- TASK
Look for the string "capito" in the data below, and copy each line that holds it.
TASK MATERIAL below:
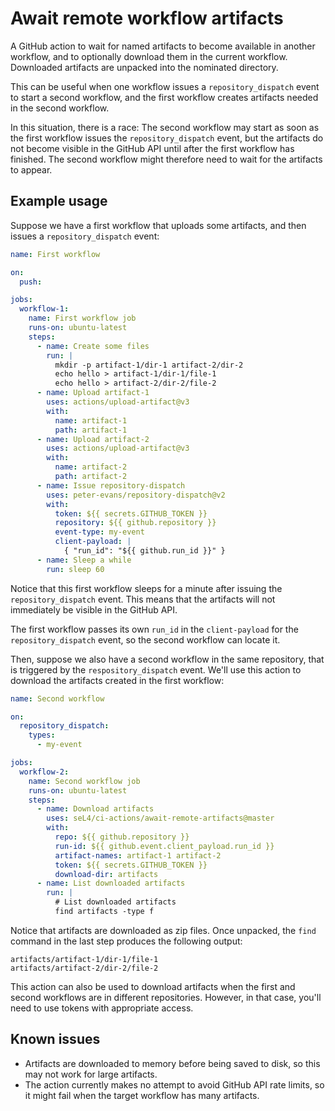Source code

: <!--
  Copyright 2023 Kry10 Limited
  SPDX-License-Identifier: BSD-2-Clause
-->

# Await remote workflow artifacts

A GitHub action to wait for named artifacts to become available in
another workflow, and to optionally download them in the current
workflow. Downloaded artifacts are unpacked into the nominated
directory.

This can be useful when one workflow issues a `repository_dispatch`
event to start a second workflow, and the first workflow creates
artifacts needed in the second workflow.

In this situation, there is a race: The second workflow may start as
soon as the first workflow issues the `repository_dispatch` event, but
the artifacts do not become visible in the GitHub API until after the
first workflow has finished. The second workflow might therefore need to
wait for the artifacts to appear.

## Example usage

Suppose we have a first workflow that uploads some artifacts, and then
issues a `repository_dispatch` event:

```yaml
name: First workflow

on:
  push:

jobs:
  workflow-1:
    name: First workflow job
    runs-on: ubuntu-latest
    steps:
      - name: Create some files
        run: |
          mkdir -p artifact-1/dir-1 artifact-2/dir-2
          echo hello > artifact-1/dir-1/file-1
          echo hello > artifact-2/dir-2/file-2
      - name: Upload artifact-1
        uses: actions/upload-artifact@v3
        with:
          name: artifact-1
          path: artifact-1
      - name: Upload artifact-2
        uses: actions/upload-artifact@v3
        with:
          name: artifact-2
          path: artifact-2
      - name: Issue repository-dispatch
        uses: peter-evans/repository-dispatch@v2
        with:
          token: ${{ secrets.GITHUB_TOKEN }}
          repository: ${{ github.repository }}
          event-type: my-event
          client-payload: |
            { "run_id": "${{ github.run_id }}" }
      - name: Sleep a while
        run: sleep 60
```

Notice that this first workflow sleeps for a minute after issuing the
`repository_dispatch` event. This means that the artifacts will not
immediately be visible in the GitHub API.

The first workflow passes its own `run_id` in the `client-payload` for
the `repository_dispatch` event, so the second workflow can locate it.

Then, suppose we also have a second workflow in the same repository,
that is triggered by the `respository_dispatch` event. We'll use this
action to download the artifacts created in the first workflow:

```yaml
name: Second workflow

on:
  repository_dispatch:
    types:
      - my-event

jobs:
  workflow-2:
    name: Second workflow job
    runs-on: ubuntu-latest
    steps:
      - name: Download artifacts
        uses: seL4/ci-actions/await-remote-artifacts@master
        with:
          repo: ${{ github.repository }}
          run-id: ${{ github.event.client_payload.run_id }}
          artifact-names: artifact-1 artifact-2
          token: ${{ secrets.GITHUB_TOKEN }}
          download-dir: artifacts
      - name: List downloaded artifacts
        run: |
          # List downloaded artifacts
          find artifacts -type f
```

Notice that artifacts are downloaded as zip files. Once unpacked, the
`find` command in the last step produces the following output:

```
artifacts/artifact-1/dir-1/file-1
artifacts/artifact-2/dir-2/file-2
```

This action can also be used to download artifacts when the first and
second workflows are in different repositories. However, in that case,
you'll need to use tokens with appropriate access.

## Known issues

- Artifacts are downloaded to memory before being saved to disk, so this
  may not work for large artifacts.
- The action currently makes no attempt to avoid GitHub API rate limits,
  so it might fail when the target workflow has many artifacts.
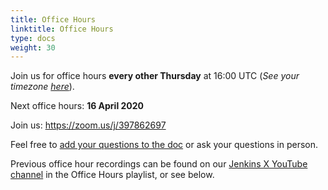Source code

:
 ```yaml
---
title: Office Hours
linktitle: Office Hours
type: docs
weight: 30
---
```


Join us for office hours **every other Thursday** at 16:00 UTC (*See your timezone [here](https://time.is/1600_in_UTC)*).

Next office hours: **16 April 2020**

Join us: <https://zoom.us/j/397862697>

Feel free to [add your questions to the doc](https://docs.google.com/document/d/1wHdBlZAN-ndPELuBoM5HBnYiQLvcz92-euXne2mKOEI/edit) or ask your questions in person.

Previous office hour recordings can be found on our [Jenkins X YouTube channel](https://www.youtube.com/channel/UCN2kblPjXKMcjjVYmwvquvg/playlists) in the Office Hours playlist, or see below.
End of TASK MATERIAL.
TASK MATERIAL below:
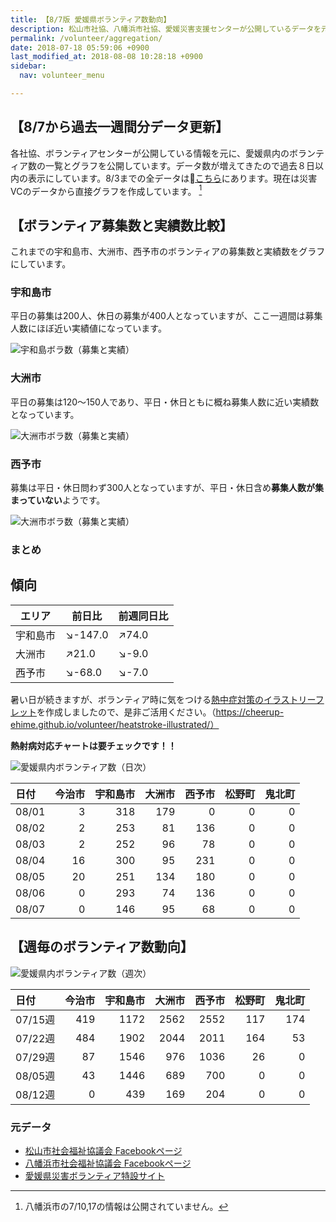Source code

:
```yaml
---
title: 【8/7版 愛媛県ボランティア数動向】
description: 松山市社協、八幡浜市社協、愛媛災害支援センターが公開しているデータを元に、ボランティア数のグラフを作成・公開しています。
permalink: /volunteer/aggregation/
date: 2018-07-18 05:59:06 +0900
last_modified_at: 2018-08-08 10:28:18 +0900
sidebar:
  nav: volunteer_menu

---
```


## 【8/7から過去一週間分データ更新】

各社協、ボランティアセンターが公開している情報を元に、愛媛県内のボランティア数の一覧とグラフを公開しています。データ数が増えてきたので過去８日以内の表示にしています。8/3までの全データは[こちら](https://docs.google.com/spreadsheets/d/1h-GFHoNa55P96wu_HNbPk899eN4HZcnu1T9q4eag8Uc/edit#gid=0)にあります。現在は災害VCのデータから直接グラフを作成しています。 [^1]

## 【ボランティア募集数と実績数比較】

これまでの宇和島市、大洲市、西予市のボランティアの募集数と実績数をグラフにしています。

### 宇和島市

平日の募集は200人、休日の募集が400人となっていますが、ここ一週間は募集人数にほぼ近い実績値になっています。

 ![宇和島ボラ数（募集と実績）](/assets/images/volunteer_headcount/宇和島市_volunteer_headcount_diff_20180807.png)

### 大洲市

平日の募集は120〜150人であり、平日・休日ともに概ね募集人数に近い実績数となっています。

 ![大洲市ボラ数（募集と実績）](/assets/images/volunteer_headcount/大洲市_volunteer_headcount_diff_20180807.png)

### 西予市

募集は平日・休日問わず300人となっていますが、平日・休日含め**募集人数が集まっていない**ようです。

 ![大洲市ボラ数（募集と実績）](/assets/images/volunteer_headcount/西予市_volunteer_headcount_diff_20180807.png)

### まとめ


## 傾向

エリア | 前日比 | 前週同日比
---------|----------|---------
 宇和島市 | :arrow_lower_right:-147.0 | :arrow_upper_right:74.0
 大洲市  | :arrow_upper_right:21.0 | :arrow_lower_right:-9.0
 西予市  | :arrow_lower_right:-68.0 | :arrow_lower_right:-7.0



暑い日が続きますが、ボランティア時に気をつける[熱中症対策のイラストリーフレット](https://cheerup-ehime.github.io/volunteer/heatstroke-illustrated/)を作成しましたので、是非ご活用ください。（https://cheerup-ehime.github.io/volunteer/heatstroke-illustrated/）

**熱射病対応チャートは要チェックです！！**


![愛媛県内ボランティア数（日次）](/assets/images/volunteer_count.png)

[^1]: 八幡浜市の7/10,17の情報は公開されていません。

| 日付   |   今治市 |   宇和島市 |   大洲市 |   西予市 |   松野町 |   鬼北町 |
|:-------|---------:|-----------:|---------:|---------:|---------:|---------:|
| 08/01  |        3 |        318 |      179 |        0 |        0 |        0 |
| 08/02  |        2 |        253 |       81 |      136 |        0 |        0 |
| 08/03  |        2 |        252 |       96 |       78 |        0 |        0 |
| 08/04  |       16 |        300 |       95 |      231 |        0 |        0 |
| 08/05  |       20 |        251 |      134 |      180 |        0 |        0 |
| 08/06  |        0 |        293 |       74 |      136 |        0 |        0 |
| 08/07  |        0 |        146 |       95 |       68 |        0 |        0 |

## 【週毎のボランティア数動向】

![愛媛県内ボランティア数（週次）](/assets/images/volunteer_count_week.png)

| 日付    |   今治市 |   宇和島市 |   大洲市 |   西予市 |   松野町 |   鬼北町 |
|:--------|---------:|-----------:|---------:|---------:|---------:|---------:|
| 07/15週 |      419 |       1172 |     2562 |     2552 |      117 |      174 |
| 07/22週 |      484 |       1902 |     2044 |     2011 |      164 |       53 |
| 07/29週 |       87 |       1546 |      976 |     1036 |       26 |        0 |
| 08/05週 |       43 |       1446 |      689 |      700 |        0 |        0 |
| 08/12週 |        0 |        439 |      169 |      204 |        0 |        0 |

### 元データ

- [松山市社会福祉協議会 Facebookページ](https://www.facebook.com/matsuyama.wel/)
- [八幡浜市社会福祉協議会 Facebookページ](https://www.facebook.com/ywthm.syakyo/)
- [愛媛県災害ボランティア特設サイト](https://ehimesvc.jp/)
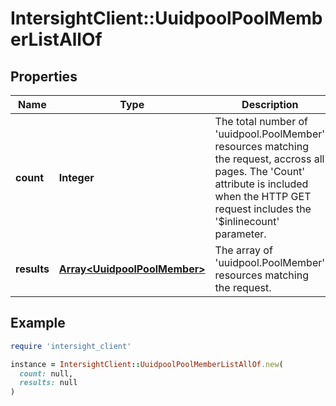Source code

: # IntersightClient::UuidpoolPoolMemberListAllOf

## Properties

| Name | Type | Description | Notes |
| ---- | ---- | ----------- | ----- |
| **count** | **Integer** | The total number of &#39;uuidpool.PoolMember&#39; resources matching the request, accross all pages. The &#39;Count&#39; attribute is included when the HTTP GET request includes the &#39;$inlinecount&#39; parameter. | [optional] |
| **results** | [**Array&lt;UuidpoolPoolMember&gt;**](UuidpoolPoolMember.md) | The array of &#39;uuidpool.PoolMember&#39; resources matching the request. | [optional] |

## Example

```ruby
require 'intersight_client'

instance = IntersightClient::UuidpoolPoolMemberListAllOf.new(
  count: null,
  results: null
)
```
End of TASK MATERIAL.
TASK MATERIAL below:
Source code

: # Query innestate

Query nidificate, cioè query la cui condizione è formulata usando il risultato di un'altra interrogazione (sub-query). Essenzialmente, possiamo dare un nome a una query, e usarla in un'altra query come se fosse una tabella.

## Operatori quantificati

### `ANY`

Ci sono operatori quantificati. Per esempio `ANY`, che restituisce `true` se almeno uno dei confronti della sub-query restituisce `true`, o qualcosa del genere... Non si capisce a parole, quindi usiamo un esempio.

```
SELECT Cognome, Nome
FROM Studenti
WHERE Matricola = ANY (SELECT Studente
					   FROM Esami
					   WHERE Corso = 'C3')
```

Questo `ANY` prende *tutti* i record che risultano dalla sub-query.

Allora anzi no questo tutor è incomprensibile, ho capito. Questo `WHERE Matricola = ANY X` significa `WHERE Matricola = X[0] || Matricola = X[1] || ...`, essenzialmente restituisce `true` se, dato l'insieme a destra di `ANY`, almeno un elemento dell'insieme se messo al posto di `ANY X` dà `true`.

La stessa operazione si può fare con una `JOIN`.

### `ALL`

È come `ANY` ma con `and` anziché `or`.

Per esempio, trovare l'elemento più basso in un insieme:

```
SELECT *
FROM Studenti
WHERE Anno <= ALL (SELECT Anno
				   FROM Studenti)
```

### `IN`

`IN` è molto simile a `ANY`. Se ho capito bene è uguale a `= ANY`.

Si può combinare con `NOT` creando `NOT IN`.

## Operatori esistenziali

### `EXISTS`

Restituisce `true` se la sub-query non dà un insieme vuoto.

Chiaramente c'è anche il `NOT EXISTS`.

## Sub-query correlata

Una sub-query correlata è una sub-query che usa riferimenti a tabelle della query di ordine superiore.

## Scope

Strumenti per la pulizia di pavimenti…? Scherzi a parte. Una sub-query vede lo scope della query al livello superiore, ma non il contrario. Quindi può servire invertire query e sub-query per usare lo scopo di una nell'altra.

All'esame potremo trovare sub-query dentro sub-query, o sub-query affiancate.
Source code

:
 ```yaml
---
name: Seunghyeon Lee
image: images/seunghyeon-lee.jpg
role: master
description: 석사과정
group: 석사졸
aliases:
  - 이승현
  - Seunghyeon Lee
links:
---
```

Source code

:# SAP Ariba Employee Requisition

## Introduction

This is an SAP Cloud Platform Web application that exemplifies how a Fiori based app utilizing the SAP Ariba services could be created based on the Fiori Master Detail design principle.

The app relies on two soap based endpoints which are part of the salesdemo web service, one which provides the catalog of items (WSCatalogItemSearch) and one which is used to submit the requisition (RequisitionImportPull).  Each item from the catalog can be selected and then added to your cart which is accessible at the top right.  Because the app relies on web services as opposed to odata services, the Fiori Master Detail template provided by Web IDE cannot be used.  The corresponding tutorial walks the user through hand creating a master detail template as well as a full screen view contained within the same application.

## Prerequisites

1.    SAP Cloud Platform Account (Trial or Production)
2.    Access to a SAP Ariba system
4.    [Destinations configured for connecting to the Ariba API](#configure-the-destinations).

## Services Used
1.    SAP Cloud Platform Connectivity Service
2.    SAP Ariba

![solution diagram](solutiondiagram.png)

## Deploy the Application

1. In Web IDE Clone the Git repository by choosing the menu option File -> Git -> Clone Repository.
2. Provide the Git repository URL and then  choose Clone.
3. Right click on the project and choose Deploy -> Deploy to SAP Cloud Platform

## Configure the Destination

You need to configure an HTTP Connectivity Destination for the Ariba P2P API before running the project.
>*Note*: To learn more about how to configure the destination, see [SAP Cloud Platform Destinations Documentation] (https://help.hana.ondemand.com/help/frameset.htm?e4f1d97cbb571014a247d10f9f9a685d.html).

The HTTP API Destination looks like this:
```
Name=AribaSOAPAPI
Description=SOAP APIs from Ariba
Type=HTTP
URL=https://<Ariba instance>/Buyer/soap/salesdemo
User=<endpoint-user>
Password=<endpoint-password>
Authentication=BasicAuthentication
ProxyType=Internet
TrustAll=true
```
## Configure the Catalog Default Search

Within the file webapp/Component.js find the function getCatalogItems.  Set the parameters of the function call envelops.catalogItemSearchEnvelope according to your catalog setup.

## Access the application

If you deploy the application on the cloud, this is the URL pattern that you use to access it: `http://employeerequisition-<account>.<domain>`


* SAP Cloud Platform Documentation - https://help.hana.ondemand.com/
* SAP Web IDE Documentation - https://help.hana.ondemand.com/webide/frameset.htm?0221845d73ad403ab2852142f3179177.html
End of TASK MATERIAL.
- WRITTEN SOLUTION
Allora anzi no questo tutor è incomprensibile, ho capito. Questo `WHERE Matricola = ANY X` significa `WHERE Matricola = X[0] || Matricola = X[1] || ...`, essenzialmente restituisce `true` se, dato l'insieme a destra di `ANY`, almeno un elemento dell'insieme se messo al posto di `ANY X` dà `true`.
`IN` è molto simile a `ANY`. Se ho capito bene è uguale a `= ANY`.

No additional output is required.